Tree detection is a central task in forestry and ecosystem research, and both commercial and scientific applications rely on delineating individual tree crowns from imagery (Caughlin et al., 2016; Wu et al., 2016). While there has been considerable research in tree detection using lidar-based unsupervised classification (Ayrey et al., 2017; Liu et al., 2015; Wu et al., 2016), less is known about supervised tree detection in RGB orthophotos. Compared to LIDAR, two dimensional RGB is less inexpensive to acquire, easy to process, but lacks three-dimensional information on crown shape. In addition, RGB data has a long historical record, whereas widespread LIDAR is a recent development. Effective RGB-based tree detection would unlock data at much larger scales due to increasing satellite-based RGB resolution and the growing use of unmanned aerial vehicles.

The promise of deep learning for airborne biodiversity detection is three-fold. First, convolutional neural networks (CNNs) learn from training data, rather using hand-crafted pixel features, to delineate objects of interest. This reduces the expertise required for each use-case and improves transferability among projects (Ayrey and Hayes, 2018). Second, CNNs learn hierarchical combinations of image features, thereby reducing the reliance on individual pixels, which vary due to the acquisition environment. Finally, neural networks are re-trainable to incorporate the idiosyncrasies of individual datasets. This means that models can be refined with data from new local areas, without discarding information from previous training sets.
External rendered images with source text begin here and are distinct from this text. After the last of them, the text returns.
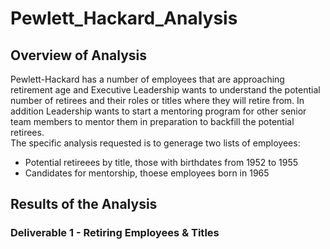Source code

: # Pewlett_Hackard_Analysis
## Overview of Analysis
Pewlett-Hackard has a number of employees that are approaching retirement age and Executive Leadership wants to understand the potential number of retirees and their roles or titles where they will retire from.  In addition Leadership wants to start a mentoring program for other senior team members to mentor them in preparation to backfill the potential retirees.  
The specific analysis requested is to generage two lists of employees:
- Potential retireees by title, those with birthdates from 1952 to 1955
- Candidates for mentorship, thoese employees born in 1965
## Results of the Analysis
### Deliverable 1 - Retiring Employees & Titles


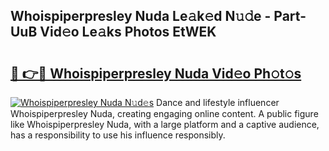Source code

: ## Whoispiperpresley Nuda Le𝚊k𝚎d N𝚞𝚍e - Part-UuB Vid𝚎o Le𝚊ks Photos EtWEK

# <h2><a href="http://fbec0x.evod.top/?m=Whoispiperpresley+Nuda">🔗 👉🔴 Whoispiperpresley Nuda Vid𝚎o Ph𝚘t𝚘s</a></h2>

[![Whoispiperpresley Nuda N𝚞d𝚎s](https://i.imgur.com/8V9OHl7.gif)](http://fbec0x.evod.top/?m=Whoispiperpresley+Nuda)
Dance and lifestyle influencer Whoispiperpresley Nuda, creating engaging online content. A public figure like Whoispiperpresley Nuda, with a large platform and a captive audience, has a responsibility to use his influence responsibly. 
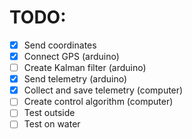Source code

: # TODO:

- [x] Send coordinates
- [x] Connect GPS (arduino)
- [ ] Create Kalman filter (arduino)
- [x] Send telemetry (arduino)
- [x] Collect and save telemetry (computer)
- [ ] Create control algorithm (computer)
- [ ] Test outside
- [ ] Test on water

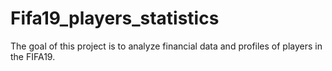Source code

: # Fifa19_players_statistics
The goal of this project is to analyze financial data and profiles of players in the FIFA19.
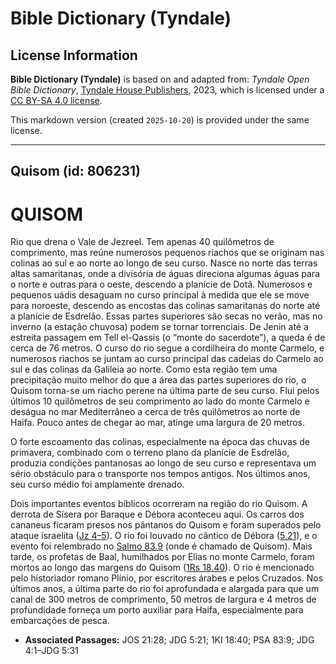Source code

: # Bible Dictionary (Tyndale)

## License Information

**Bible Dictionary (Tyndale)** is based on and adapted from: _Tyndale Open Bible Dictionary_, [Tyndale House Publishers](https://tyndaleopenresources.com/), 2023, which is licensed under a [CC BY-SA 4.0 license](https://creativecommons.org/licenses/by-sa/4.0/legalcode.en).

This markdown version (created `2025-10-20`) is provided under the same license.



--------------------------------

## Quisom (id: 806231)

QUISOM
======

Rio que drena o Vale de Jezreel. Tem apenas 40 quilômetros de comprimento, mas reúne numerosos pequenos riachos que se originam nas colinas ao sul e ao norte ao longo de seu curso. Nasce no norte das terras altas samaritanas, onde a divisória de águas direciona algumas águas para o norte e outras para o oeste, descendo a planície de Dotã. Numerosos e pequenos uádis desaguam no curso principal à medida que ele se move para noroeste, descendo as encostas das colinas samaritanas do norte até a planície de Esdrelão. Essas partes superiores são secas no verão, mas no inverno (a estação chuvosa) podem se tornar torrenciais. De Jenin até a estreita passagem em Tell el\-Qassis (o “monte do sacerdote”), a queda é de cerca de 76 metros. O curso do rio segue a cordilheira do monte Carmelo, e numerosos riachos se juntam ao curso principal das cadeias do Carmelo ao sul e das colinas da Galileia ao norte. Como esta região tem uma precipitação muito melhor do que a área das partes superiores do rio, o Quisom torna\-se um riacho perene na última parte de seu curso. Flui pelos últimos 10 quilômetros de seu comprimento ao lado do monte Carmelo e deságua no mar Mediterrâneo a cerca de três quilômetros ao norte de Haifa. Pouco antes de chegar ao mar, atinge uma largura de 20 metros.

O forte escoamento das colinas, especialmente na época das chuvas de primavera, combinado com o terreno plano da planície de Esdrelão, produzia condições pantanosas ao longo de seu curso e representava um sério obstáculo para o transporte nos tempos antigos. Nos últimos anos, seu curso médio foi amplamente drenado.

Dois importantes eventos bíblicos ocorreram na região do rio Quisom. A derrota de Sísera por Baraque e Débora aconteceu aqui. Os carros dos cananeus ficaram presos nos pântanos do Quisom e foram superados pelo ataque israelita ([Jz 4–5](https://ref.ly/Judg4:1-Judg5:31)). O rio foi louvado no cântico de Débora ([5\.21](https://ref.ly/Judg5:21)), e o evento foi relembrado no [Salmo 83\.9](https://ref.ly/Ps83:9) (onde é chamado de Quisom). Mais tarde, os profetas de Baal, humilhados por Elias no monte Carmelo, foram mortos ao longo das margens do Quisom ([1Rs 18\.40](https://ref.ly/1Kgs18:40)). O rio é mencionado pelo historiador romano Plínio, por escritores árabes e pelos Cruzados. Nos últimos anos, a última parte do rio foi aprofundada e alargada para que um canal de 300 metros de comprimento, 50 metros de largura e 4 metros de profundidade forneça um porto auxiliar para Haifa, especialmente para embarcações de pesca.

* **Associated Passages:** JOS 21:28; JDG 5:21; 1KI 18:40; PSA 83:9; JDG 4:1–JDG 5:31

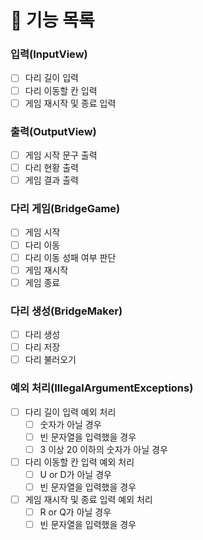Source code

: # 📑 기능 목록

### 입력(InputView)
- [ ] 다리 길이 입력
- [ ] 다리 이동할 칸 입력
- [ ] 게임 재시작 및 종료 입력

### 출력(OutputView)
- [ ] 게임 시작 문구 출력
- [ ] 다리 현황 출력
- [ ] 게임 결과 출력

### 다리 게임(BridgeGame)
- [ ] 게임 시작
- [ ] 다리 이동
- [ ] 다리 이동 성패 여부 판단
- [ ] 게임 재시작
- [ ] 게임 종료

### 다리 생성(BridgeMaker)
- [ ] 다리 생성
- [ ] 다리 저장
- [ ] 다리 불러오기

### 예외 처리(IllegalArgumentExceptions)
- [ ] 다리 길이 입력 예외 처리
  - [ ] 숫자가 아닐 경우
  - [ ] 빈 문자열을 입력했을 경우
  - [ ] 3 이상 20 이하의 숫자가 아닐 경우
- [ ] 다리 이동할 칸 입력 예외 처리
  - [ ] U or D가 아닐 경우
  - [ ] 빈 문자열을 입력했을 경우
- [ ] 게임 재시작 및 종료 입력 예외 처리
  - [ ] R or Q가 아닐 경우
  - [ ] 빈 문자열을 입력했을 경우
The challenge for applying deep learning to natural systems is the need for large training datasets. The quality and quantity of training data impacts both prediction accuracy and transferability. Collecting sufficient training data is expensive and logistically difficult. The high variation in tree crown appearance due to taxonomy, health status, and human intervention increases the risk of overfitting when using small amounts of training data (Li et al., 2016). More broadly, a lack of sufficient training is a pervasive problem in machine learning of remotely sensed imagery (Zhu et al., 2017). To address this challenge, recent approaches have generated training data from unsupervised classification algorithms (Wu and Prasad, 2018). The output of the unsupervised classification is then used to train a supervised model. We refer to this as self-supervision, due to the unsupervised generation of training data. This initial training provides important regularization for the network, even though the labeled data are imperfect due to the limitations of the unsupervised classification algorithm (Erhan et al., 2009). This initial training is followed by retraining using a small number of hand-annotations to correct errors from the unsupervised classification. We implemented this workflow using a LIDAR unsupervised classification to generate training trees for RGB supervised learning (Scheme 1), and then amended the initial training set with hand-annotated trees. The LIDAR data is solely used to bolster the initial training of the network but is not used for the final training step. The result is a deep learning neural network that can perform tree delineation in new RGB imagery without the need for co-registered LIDAR data.

Scheme 1.
  • Download figure
  • Open in new tab
Scheme 1.

A conceptual figure of the proposed pipeline. A LIDAR-based unsupervised classification generates initial training data for a self-supervised RGB deep learning model. The model is then retrained based on a small number of hand-annotated trees to create the full model.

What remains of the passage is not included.